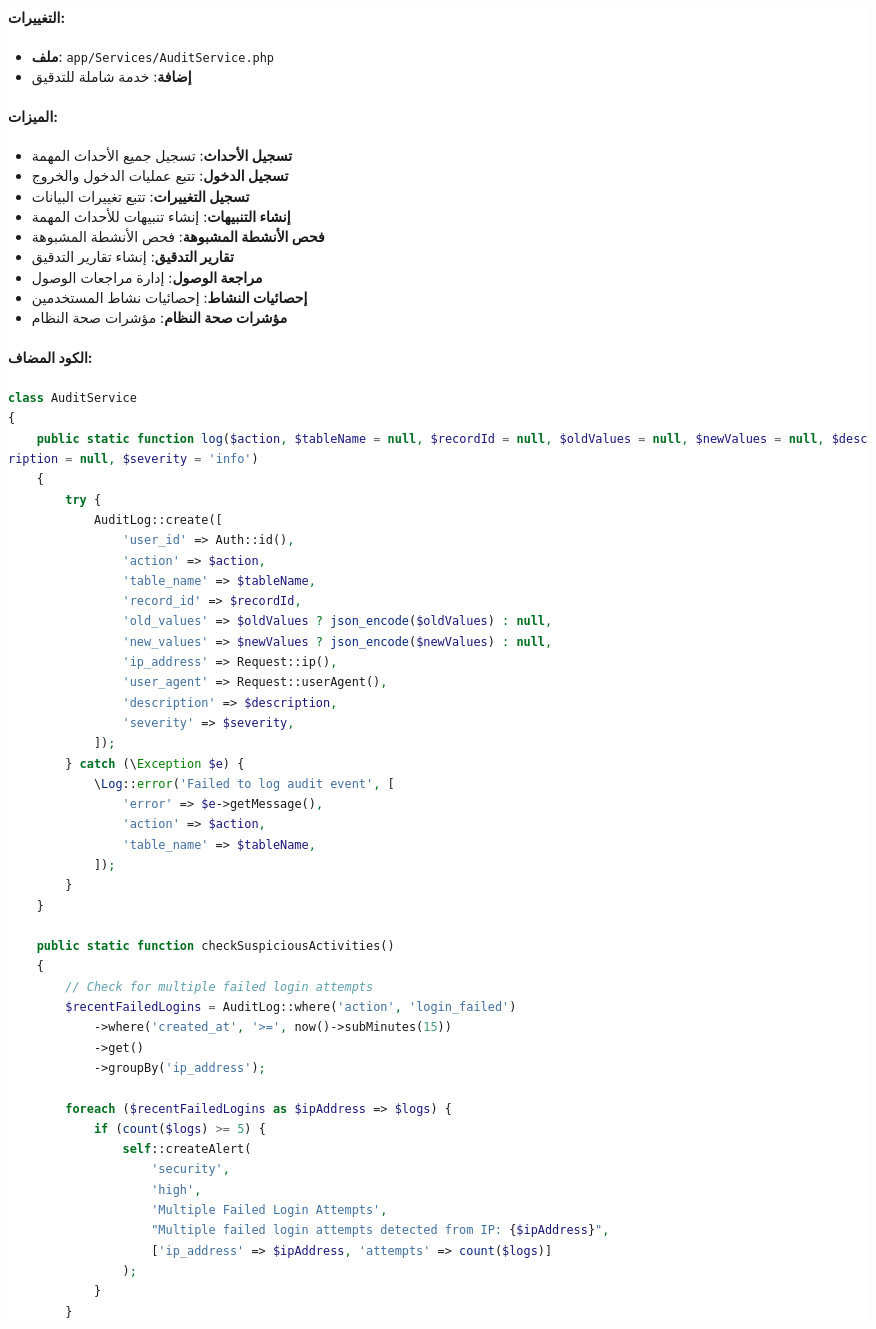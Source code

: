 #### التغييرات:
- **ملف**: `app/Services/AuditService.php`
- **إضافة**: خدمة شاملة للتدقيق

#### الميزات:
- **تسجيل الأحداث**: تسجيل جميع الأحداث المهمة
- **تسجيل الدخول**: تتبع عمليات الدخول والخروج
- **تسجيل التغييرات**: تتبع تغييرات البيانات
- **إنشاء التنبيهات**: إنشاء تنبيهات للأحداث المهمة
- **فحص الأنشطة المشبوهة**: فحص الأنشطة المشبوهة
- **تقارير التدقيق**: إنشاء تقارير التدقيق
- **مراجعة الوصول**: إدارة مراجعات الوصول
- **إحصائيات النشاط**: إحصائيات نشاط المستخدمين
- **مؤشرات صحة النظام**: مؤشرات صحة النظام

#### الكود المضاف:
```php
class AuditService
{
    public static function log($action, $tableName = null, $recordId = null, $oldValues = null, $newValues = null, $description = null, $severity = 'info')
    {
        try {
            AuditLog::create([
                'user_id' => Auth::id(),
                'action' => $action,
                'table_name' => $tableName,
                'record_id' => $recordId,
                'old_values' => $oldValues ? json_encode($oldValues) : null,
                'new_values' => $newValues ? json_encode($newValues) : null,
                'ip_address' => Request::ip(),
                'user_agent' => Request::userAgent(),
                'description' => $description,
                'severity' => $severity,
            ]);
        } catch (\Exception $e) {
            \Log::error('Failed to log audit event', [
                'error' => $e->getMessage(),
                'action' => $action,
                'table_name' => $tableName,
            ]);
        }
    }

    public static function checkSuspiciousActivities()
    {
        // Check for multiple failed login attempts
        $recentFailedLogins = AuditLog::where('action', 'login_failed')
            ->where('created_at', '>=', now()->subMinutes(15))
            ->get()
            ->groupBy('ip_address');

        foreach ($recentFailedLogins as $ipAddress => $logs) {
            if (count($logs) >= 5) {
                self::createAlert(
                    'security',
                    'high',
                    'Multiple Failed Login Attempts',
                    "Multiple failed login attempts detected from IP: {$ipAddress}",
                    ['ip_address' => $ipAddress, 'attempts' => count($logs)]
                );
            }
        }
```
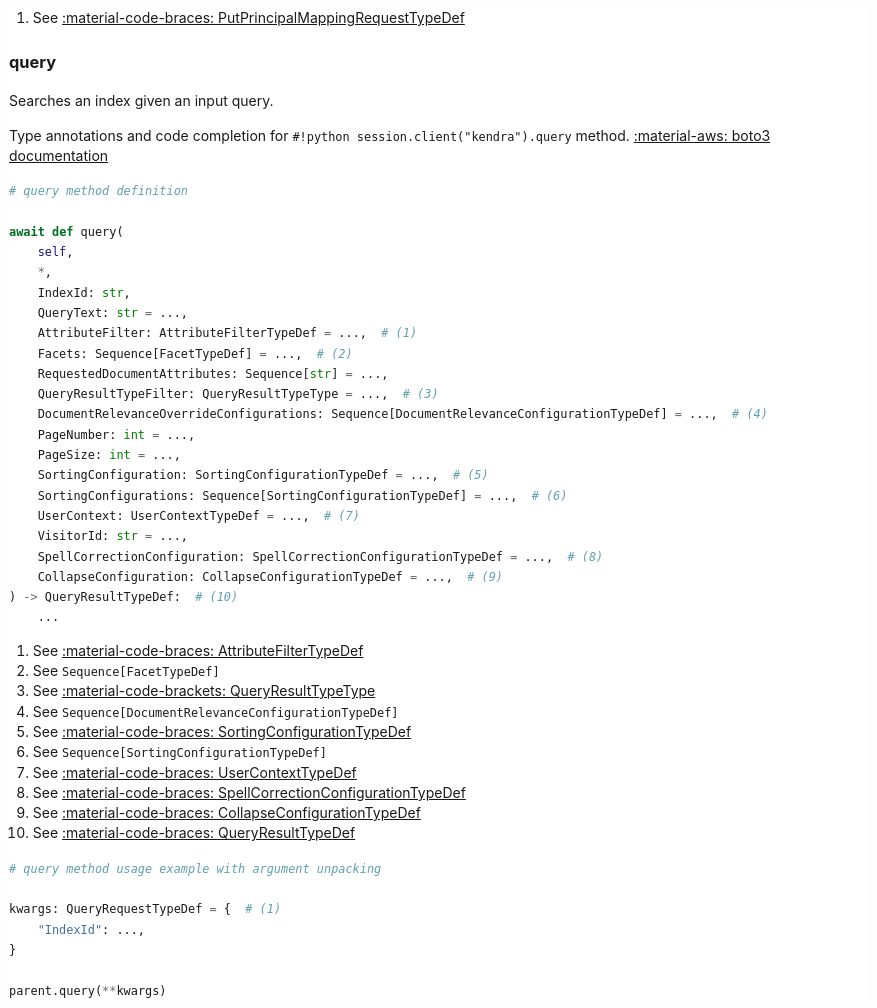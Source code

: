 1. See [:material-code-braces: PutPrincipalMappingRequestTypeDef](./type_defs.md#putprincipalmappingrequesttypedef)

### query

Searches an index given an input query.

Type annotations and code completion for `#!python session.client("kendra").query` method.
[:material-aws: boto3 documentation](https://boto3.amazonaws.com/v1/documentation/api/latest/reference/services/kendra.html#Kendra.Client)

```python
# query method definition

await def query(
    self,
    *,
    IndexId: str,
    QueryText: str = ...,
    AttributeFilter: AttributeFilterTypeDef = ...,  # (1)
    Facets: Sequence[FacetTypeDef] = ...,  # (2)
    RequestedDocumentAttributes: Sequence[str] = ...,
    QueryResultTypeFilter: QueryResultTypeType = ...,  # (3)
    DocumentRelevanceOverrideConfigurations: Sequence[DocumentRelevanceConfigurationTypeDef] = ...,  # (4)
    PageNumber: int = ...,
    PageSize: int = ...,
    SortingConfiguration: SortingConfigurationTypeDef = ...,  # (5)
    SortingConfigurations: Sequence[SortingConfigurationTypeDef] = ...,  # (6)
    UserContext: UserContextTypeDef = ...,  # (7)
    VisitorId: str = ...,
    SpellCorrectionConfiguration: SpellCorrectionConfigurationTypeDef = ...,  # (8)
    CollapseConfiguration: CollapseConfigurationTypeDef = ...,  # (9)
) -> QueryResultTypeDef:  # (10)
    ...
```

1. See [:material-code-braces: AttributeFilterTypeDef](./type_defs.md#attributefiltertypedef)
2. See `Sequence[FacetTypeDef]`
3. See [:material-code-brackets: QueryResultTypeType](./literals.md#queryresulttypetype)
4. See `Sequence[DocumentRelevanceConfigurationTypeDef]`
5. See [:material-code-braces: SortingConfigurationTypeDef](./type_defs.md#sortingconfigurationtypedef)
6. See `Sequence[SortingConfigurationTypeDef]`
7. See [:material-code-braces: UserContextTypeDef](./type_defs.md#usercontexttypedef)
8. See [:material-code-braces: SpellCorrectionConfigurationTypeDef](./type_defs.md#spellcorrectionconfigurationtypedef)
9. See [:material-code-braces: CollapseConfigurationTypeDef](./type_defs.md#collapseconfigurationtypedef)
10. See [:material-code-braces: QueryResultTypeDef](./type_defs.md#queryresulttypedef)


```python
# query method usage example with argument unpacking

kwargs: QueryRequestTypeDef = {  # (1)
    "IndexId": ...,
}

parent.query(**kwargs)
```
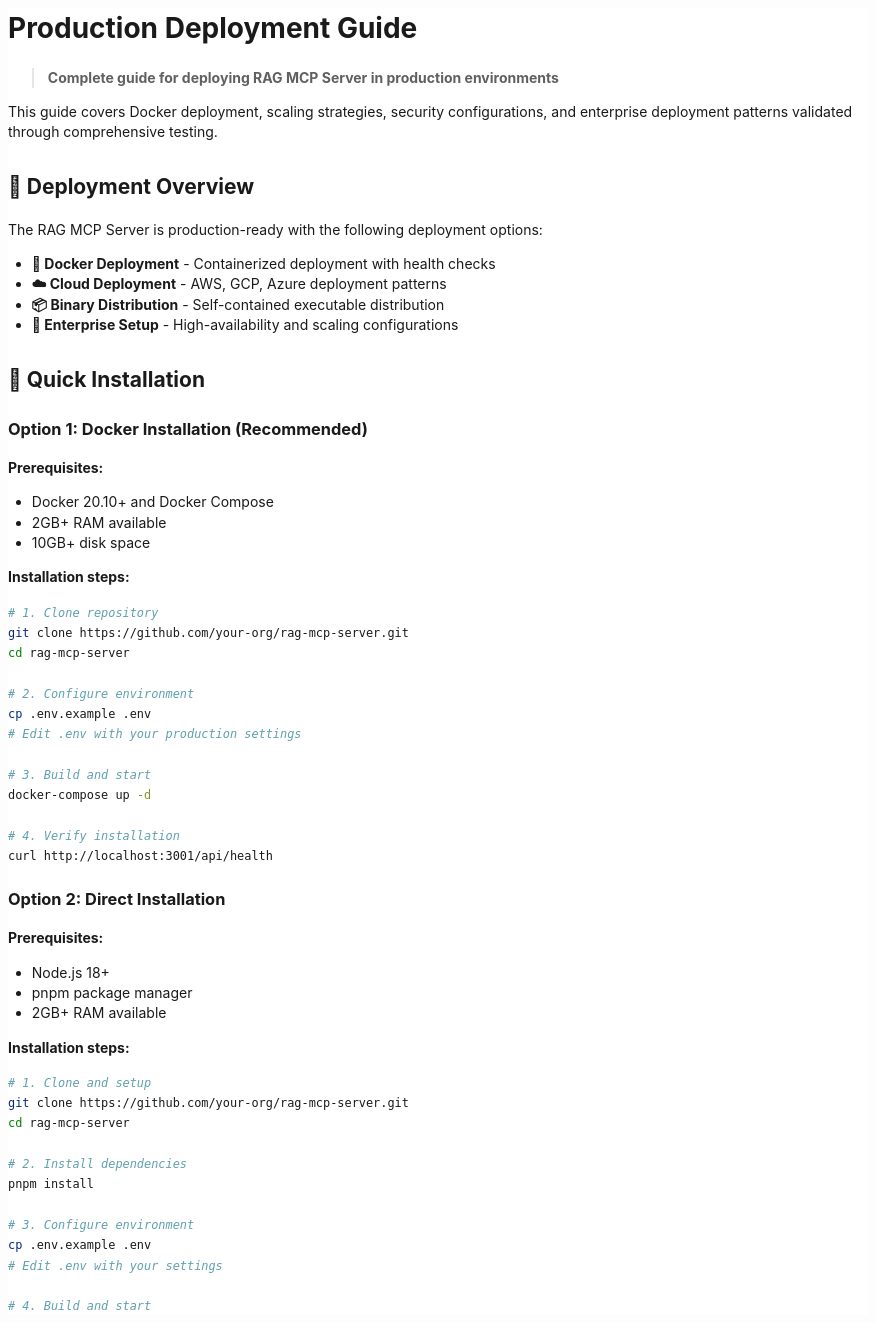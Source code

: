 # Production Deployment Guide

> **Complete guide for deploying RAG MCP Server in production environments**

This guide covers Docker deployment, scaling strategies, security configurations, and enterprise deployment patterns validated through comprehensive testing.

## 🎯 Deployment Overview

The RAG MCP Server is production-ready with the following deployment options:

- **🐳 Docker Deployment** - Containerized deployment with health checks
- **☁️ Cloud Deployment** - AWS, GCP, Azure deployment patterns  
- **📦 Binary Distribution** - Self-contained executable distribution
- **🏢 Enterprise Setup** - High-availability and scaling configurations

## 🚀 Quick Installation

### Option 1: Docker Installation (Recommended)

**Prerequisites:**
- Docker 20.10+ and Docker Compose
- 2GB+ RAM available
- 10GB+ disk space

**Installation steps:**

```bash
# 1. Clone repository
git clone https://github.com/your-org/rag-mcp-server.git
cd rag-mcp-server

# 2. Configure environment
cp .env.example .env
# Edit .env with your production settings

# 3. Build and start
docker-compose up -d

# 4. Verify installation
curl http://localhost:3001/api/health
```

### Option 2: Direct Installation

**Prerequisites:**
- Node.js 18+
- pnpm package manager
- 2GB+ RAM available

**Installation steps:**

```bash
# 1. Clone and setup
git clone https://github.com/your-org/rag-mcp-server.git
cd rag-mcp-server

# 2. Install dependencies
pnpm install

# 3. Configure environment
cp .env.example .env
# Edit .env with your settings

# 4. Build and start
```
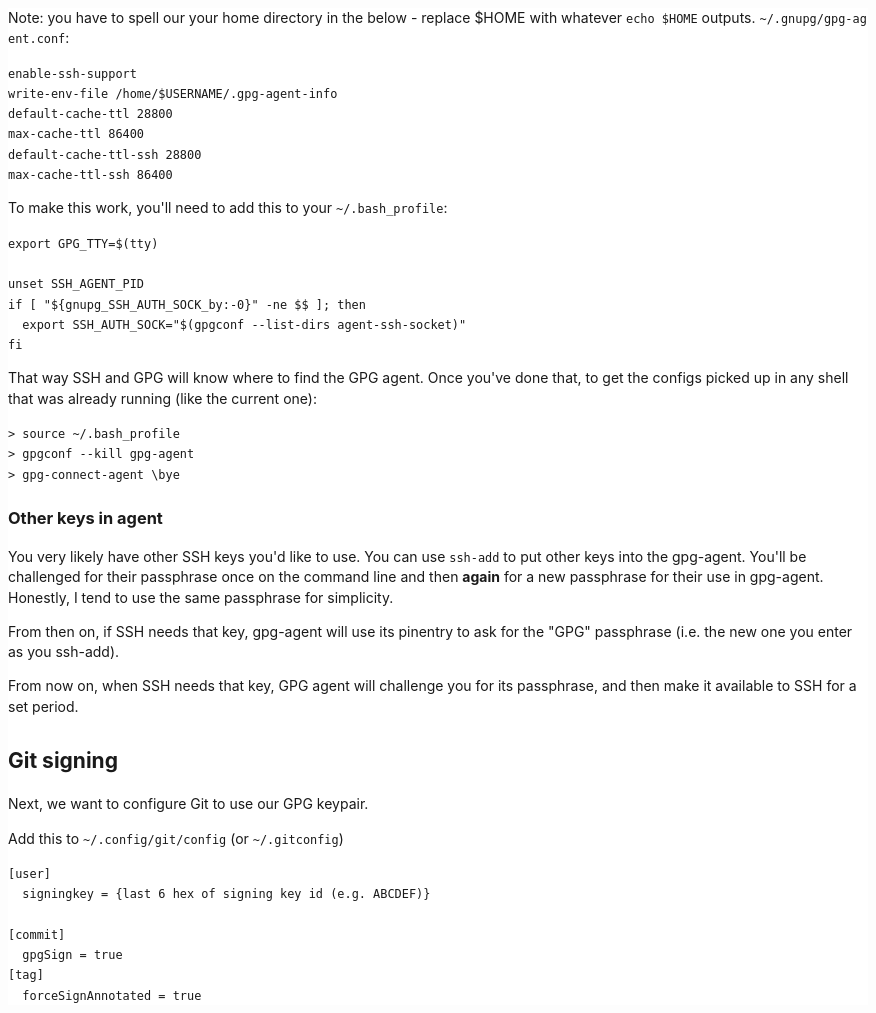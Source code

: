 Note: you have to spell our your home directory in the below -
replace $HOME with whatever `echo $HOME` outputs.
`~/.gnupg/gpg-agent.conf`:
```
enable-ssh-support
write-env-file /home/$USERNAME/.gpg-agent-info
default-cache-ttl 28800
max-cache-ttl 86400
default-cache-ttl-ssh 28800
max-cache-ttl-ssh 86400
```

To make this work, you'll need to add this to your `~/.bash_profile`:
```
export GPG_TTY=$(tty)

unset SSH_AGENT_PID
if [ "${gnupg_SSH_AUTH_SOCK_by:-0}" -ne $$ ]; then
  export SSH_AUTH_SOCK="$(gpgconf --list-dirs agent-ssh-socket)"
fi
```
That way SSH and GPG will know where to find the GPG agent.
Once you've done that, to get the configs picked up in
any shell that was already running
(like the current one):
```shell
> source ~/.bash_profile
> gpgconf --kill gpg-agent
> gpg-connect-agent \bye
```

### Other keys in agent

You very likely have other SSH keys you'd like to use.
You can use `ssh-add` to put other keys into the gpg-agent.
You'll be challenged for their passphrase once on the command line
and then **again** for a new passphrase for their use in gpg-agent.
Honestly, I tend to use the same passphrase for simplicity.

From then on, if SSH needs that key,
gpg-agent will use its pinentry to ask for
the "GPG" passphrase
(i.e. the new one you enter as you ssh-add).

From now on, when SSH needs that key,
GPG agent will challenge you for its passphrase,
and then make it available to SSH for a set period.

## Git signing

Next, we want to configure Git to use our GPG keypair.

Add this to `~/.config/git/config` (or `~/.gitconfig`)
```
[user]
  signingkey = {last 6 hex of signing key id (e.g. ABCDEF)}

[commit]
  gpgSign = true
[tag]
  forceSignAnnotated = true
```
====================
Whatever lies between the first line of the data and the line holding "- **فحص الأنشطة", inclusive, should be repeated exactly, apart from the pictures.

Response to the task =>
Source code

: #### التغييرات:
- **ملف**: `app/Services/AuditService.php`
- **إضافة**: خدمة شاملة للتدقيق

#### الميزات:
- **تسجيل الأحداث**: تسجيل جميع الأحداث المهمة
- **تسجيل الدخول**: تتبع عمليات الدخول والخروج
- **تسجيل التغييرات**: تتبع تغييرات البيانات
- **إنشاء التنبيهات**: إنشاء تنبيهات للأحداث المهمة
- **فحص الأنشطة المشبوهة**: فحص الأنشطة المشبوهة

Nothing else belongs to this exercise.